ISQS 3358 Business Intelligence Project
Instructor:
In this
project up to 3-4 students form a team to fulfill a data mart development
project. The project includes deliverables in five different stages:
Stage 1 (10%): Project proposal. The selection of the project mainly relies on the
availability of the dataset and your understanding of the business story about
the data. The deliverable is a project proposal in 2-4 pages, containing (1)
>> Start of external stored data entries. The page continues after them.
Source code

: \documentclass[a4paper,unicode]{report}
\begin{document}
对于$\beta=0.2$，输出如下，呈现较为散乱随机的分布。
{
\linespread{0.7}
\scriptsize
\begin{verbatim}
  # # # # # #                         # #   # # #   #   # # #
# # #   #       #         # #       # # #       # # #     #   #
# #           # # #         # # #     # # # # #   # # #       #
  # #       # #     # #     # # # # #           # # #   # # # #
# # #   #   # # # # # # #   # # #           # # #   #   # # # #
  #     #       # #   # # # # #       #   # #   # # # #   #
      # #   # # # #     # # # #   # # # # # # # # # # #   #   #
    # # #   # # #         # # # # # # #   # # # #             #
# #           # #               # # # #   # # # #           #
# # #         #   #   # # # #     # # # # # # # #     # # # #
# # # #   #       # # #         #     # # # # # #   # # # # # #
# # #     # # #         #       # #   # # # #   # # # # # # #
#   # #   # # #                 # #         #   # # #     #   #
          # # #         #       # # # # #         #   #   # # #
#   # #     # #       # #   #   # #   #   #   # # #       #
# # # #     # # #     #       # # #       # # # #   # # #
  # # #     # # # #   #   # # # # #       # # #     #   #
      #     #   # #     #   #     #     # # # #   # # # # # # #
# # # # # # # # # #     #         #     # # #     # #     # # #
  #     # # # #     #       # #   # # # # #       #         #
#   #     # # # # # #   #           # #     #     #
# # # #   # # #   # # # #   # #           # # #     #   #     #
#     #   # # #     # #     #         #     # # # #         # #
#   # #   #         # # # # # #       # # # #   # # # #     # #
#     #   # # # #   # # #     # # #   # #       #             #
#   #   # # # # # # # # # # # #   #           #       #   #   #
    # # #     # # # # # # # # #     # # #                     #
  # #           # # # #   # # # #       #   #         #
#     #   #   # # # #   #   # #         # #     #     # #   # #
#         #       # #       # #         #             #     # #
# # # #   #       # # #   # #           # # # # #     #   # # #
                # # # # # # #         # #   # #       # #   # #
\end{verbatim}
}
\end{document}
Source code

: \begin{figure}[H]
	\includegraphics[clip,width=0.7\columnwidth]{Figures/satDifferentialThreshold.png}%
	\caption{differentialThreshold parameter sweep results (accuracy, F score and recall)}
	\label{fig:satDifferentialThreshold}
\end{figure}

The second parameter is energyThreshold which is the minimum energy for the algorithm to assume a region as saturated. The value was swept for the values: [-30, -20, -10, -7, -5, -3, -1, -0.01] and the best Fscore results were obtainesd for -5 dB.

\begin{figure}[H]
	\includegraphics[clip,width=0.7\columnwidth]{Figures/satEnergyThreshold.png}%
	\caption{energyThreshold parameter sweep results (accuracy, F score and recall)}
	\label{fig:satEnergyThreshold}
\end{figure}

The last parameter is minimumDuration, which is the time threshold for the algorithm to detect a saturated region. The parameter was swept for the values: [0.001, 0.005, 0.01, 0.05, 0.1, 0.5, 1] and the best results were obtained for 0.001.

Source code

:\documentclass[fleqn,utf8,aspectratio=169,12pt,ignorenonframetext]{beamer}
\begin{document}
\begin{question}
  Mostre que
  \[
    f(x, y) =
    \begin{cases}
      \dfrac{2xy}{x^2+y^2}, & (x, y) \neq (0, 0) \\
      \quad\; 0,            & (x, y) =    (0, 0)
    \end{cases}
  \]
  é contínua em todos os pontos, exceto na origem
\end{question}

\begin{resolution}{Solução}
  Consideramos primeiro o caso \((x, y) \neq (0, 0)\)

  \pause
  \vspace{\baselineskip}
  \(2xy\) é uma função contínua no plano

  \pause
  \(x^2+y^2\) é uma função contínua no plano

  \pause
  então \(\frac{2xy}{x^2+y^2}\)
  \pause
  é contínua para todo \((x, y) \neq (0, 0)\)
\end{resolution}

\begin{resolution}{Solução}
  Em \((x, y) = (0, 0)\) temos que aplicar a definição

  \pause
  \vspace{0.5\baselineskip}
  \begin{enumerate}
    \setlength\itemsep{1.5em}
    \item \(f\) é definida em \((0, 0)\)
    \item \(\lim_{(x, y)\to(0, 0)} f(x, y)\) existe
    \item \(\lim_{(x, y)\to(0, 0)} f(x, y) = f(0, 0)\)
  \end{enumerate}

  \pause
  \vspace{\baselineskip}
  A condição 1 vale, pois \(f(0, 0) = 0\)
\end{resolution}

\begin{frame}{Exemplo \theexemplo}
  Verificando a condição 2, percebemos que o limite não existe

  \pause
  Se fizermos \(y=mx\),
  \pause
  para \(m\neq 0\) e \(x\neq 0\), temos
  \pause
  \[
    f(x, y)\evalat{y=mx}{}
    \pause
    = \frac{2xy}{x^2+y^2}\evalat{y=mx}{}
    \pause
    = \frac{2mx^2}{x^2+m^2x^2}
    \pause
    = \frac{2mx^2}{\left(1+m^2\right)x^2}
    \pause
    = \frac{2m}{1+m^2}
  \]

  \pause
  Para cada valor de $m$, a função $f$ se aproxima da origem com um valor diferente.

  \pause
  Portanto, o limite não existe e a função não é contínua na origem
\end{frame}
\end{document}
Project topic, (2) The availability of the dataset, (3) analytic themes, (4) A
conceptual dimensional model, and (5) A list of references. Due
March 9, Monday.
FAQ:
What does
“The availability of the data set” mean? You need to confirm the data set used for the
project is available. Explain as much as possible (1) the business background
of the data, (2) the source of the data, and (3) the quality of the data
What is
“analytic themes”? They are business needs or requirements for the project. They
can be obtained by interviewing people in the business or a thorough
investigation. Analytic themes reflect the major challenges and opportunities
an organization is facing. Based on the analytic themes you will be able to
determine the goal and objectives of data mart development.
What is “A
conceptual dimensional model”? This is a kind of logic design of the data mart
with main table names but without much details in the tables.The draft of the dimensional model in a diagram
format to be implemented later.
Stage 2 (20%): Data mart development. Based on the data you collected in
the first stage, the tasks in this stage: (1) dimensional model design (at
least four dimensions), and (2) data mart creation but not necessarily being
populated. The description of the data mart will be 3-5 pages including figures
or screenshots of the designed model. Due March 25, Wednesday.
Contents
of the deliverables:
1.
A dimensional model diagram, either PowerPoint slide or the
screenshot of the data source view. This must be the refined version from the
“conceptual dimensional model” in Stage 1.
2.
Screenshots of design pages for each table from SQL Server
Management Studio.
3.
A brief description of the considerations in the dimensional
model design.
a.
How time dimension is defined? In what granularity?
b.
The hierarchy within a dimension, if any. (For example, State,
county, city, and street are in a hierarchical structure).
c.
The aggregate dimensions, if any. (For example, in MaxMinManufacturingDM, DimMachineType
is an aggregate from DimMachine).
d.
Indicate the primary key and foreign keys in each table.
e.
Others.
Stage 3 (20%): Data mart populating with ETL system
implementation.
Refer to Exercise 4-6 to complete this assignment. The
deliverables: (1) The screenshot of ETL system logic design, (2) A brief
description of ETL system implementation, (3) Notes about data quality and
other issues during data preprocessing. It
will be 2-3 pages including figures and/or screenshots. Due April 6, Monday.
Stage 4
(25%): Analysis report: The analyses of the data in the data mart. The report
contains:
(1) 4-6 findings from the data analysis.
(2) 2-4 diagram/charts/tables generated with
SAS Enterprise Guide.
(3) An optional choice of the data analysis is
to do OLAP with the cube created from your data mart. Try to wok out the OLAP
application outcomes using SAS Enterprise Guide or SSAS. You may “drill down”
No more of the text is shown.